Sgomberato con la forza il campo profughi di Calais

 
Buldozer e ruspe della società appaltatrice che ha vinto la gara hanno iniziato il 26 ottobre la demolizione delle baracche del campo profughi di Calais non appena l'ultimo migrante presente era stato messo sui pulman e portato altrove. “La missione è compiuta, non c’è più nessuno nel campo, tutti sono al riparo”, in anticipo sui tempi previsti, affermava la prefetto del Pas-de-Calais, Fabienne Buccio, annunciando la fine dell’operazione di sgombero del più grosso campo profughi europeo per la quale aveva mobilitato più di un migliaio di poliziotti.
In quella zona di Calais, sui cumuli di una discarica tossica dismessa, erano apparse già nel 1999 le prime tende di migranti e profughi che sostavano in attesa di poter passare lo Stretto della Manica e sbarcare in Gran Bretagna. Negli ultimi anni, con le ondate di profughi provenienti dai Balcani e dall'Africa, tende e baracche erano cresciute fino a ospitare tra le otto e le diecimila persone. Il viaggio dei migranti era a mala pena contenuto dai governi di Parigi e Londra, con l'esecutivo francese che più volte tentava di chiudere il campo e quello britannico che arrivava fino a stanziare quasi tre milioni di euro per innalzare un muro in cemento armato per tentare di sigillare la strada della città francese che porta all'imbarco dei traghetti per Dover e del tunnel per i treni che passano sotto la Manica.
Con il varo della controriforma del lavoro, la Loi travail, imposta al parlamento e al paese che protestava in piazza il presidente Francois Hollande ha perso gran parte di credibilità finanche nel suo elettorato; in vista delle presidenziali del prossimo anno ha deciso di usare il pugno di ferro contro i migranti anche per recuperare spazio tra i suoi principali avversari di destra. Primo bersaglio del governo è diventato il campo di Calais sgomberato a forza a partire dal 24 ottobre per motivi “umanitari”, togliere dal fango i profughi e dare loro ospitalità in altri centri finora rifiutati perché lontani dalla via di accesso alla Gran Bretagna. La gran parte dei migranti di Calais non hanno il “requisito” di profughi per poter sperare di essere accolti oltremanica, allontanarli da Calais significa rendere quantomeno più difficile l'arrivo in Gran Bretagna.
La prefetto Buccio dichiarava lo Stato di emergenza e istituiva una “zona di protezione” attorno al campo; in altre parole la polizia sigillava il campo e vietava l'ingresso financo alle associazioni di volontari presenti da anni sul posto.
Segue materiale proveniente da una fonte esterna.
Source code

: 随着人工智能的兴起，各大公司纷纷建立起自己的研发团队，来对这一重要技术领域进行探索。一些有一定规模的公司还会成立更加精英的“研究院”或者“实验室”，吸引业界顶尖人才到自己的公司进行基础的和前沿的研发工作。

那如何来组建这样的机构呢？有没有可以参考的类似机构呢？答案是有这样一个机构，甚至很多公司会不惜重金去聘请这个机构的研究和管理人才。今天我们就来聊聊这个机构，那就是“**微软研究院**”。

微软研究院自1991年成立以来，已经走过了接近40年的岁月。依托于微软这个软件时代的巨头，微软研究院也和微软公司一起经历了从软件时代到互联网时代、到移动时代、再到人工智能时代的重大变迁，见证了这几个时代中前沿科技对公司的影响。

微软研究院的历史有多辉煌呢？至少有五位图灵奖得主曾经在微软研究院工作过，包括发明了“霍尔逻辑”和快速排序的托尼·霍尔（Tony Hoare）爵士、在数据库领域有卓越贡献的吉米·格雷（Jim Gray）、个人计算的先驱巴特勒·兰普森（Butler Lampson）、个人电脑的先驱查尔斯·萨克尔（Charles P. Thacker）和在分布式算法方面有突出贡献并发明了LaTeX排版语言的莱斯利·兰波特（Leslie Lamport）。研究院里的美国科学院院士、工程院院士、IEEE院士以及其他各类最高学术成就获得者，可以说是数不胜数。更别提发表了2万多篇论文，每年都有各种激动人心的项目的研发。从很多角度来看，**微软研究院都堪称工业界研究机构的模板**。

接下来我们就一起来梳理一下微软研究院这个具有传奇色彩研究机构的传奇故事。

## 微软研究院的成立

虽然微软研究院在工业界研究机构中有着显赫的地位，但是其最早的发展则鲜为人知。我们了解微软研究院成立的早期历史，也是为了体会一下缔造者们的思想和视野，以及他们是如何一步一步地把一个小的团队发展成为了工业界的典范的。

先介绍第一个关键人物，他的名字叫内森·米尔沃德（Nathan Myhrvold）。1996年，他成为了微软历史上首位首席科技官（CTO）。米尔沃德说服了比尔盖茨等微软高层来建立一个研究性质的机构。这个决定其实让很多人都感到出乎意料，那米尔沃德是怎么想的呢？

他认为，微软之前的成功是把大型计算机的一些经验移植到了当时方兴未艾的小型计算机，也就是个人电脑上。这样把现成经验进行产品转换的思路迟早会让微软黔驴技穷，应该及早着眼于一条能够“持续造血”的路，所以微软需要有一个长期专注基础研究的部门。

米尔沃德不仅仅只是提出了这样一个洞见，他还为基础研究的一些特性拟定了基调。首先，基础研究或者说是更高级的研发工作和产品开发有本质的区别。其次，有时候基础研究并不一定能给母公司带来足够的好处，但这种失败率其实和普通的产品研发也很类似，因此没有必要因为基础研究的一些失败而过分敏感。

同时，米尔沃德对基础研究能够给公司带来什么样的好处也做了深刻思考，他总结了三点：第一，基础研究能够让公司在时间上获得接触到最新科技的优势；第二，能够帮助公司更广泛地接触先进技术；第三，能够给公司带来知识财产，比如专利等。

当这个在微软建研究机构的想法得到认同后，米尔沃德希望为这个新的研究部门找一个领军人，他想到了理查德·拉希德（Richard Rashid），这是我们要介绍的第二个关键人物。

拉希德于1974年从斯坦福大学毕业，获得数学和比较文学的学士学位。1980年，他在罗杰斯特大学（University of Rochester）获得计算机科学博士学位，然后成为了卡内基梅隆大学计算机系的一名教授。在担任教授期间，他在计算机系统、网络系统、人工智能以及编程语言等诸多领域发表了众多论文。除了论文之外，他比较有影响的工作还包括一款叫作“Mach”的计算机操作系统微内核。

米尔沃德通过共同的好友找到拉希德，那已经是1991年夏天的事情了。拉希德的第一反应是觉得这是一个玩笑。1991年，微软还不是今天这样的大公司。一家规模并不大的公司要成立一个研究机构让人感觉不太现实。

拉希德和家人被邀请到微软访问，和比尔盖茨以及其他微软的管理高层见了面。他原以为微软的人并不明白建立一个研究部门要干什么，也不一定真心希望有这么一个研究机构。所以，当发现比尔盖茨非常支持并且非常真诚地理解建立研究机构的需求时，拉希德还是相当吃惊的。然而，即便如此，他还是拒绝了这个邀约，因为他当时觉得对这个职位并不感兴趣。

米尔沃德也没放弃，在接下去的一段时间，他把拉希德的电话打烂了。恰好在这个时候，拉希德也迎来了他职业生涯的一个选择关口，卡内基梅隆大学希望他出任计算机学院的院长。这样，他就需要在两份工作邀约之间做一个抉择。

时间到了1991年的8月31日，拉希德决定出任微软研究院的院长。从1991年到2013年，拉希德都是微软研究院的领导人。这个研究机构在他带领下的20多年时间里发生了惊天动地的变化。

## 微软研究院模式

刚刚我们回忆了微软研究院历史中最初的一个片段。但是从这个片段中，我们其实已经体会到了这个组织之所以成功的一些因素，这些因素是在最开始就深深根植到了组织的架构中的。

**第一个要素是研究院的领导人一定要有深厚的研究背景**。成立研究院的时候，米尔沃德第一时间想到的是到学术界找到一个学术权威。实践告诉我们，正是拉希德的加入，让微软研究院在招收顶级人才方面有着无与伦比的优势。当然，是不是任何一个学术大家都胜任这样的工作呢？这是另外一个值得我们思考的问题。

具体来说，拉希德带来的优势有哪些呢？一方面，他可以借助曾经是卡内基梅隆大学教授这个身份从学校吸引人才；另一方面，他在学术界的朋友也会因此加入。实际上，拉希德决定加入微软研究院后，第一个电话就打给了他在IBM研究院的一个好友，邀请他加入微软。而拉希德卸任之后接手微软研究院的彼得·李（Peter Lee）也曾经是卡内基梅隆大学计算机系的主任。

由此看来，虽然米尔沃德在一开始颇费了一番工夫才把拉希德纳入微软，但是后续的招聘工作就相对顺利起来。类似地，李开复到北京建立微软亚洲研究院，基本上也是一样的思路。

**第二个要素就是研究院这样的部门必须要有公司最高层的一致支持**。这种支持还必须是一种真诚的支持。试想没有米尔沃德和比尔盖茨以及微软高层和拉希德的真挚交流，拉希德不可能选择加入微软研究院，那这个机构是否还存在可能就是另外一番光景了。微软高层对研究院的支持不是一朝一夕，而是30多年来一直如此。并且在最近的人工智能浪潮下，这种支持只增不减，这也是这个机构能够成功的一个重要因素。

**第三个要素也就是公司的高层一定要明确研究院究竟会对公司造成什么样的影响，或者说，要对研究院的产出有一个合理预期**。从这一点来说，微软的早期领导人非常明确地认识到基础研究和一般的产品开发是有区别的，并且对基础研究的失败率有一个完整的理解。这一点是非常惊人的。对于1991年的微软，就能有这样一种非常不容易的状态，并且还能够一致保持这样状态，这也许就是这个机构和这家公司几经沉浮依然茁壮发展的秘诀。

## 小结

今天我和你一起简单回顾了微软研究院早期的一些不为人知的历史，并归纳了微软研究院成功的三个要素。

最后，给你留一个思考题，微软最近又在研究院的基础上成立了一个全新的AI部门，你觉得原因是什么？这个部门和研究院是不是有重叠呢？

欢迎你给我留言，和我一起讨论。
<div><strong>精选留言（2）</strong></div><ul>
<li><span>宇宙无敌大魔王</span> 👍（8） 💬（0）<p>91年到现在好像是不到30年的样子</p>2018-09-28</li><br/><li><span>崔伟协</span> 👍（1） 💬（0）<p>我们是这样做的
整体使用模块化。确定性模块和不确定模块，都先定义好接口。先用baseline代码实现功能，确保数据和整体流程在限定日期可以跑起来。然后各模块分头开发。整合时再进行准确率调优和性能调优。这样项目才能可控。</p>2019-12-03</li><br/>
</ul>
Le bastavano due giorni per dichiarare “missione compiuta” e per indicare in 6.600 i migranti che erano stati sottoposti ai controlli presso la stazione di smistamento. Più di 3 mila erano stati messi a forza sugli autobus e spediti in 450 centri di accoglienza e di orientamento (Cao) sparsi in 11 delle 13 regioni della Francia; 772 minorenni erano ospitati in container non lontani dal campo, 217 erano accettati in Gran Bretagna avendo parenti nel paese, gli altri dovevano aspettare una risposta da Londra. Una parte dei migranti saranno rispediti nei paesi di primo approdo, Italia e Grecia anzitutto, dove avrebbero dovuto chiedere asilo e fermarsi secondo il regolamento di Dublino.
Le associazioni di volontariato che seguivano i migranti del campo avevano censito fino a 10.200 persone; dalle cifre ufficiali manca quindi almeno un terzo della popolazione del campo, fuggita prima dell’inizio dell’operazione o durante. E altri migranti sono arrivati nella zona negli stessi giorni con la prefettura di Calais che precisava come “la Francia non si farà carico” di questi nuovi arrivi.